◆ **Recorded data**

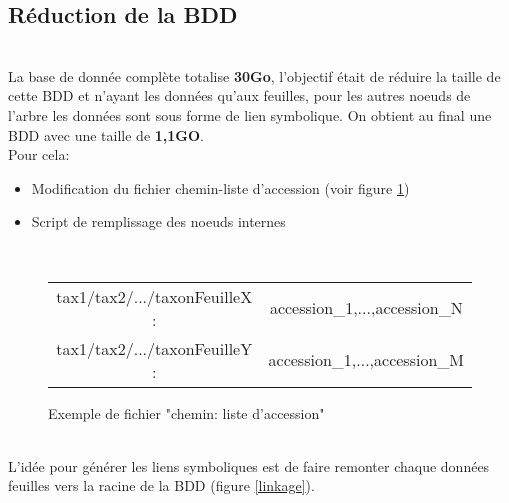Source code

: \subsection{R\'eduction de la BDD}
~\\

La base de donnée complète totalise \textbf{30Go}, l'objectif était de réduire la taille de cette BDD et n'ayant les données qu'aux feuilles, pour les autres noeuds de l'arbre les données sont sous forme de lien symbolique. On obtient au final une BDD avec une taille de \textbf{1,1GO}.
~\\

Pour cela:
\\
\begin{itemize}
 \item Modification du fichier chemin-liste d’accession (voir figure \ref{resultatS})
  \item Script de remplissage des noeuds internes
\end{itemize}
~\\

\begin{figure}[H]
\begin{center}
\begin{tabular}{*{2}{c}}
  tax1/tax2/.../taxonFeuilleX : & accession\_1,...,accession\_N  \\
  tax1/tax2/.../taxonFeuilleY : & accession\_1,...,accession\_M  \\
\end{tabular}
\caption{\label{resultatS} Exemple de fichier "chemin: liste d'accession"}
\end{center}
\end{figure}
~\\

L'idée pour générer les liens symboliques est de faire remonter chaque données feuilles vers la racine de la BDD (figure \ref{linkage}).

\lstset{
	language=C,
	morecomment=[l][keywordstyle]{@\#},
	keywordstyle=\bfseries\ttfamily\color[rgb]{0,0,1},
	identifierstyle=\ttfamily,
	commentstyle=\color[rgb]{0.133,0.545,0.133},
	stringstyle=\ttfamily\color[rgb]{0.627,0.126,0.941},
	showstringspaces=false,
	basicstyle=\small,
	numberstyle=\footnotesize,
	numbers=left,
	stepnumber=1,
	numbersep=8pt,
	tabsize=2,
	breaklines=true,
	prebreak = \raisebox{0ex}[0ex][0ex]{\ensuremath{\hookleftarrow}},
	breakatwhitespace=false,
	aboveskip={1.5\baselineskip},
  columns=fixed,
  upquote=true,
  extendedchars=true,
  frame=single,
}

◆ **Work item**
Every line of the records that includes the word "ttfamily" should be gathered.

◆ **The answer**
	keywordstyle=\bfseries\ttfamily\color[rgb]{0,0,1},
	identifierstyle=\ttfamily,
	stringstyle=\ttfamily\color[rgb]{0.627,0.126,0.941},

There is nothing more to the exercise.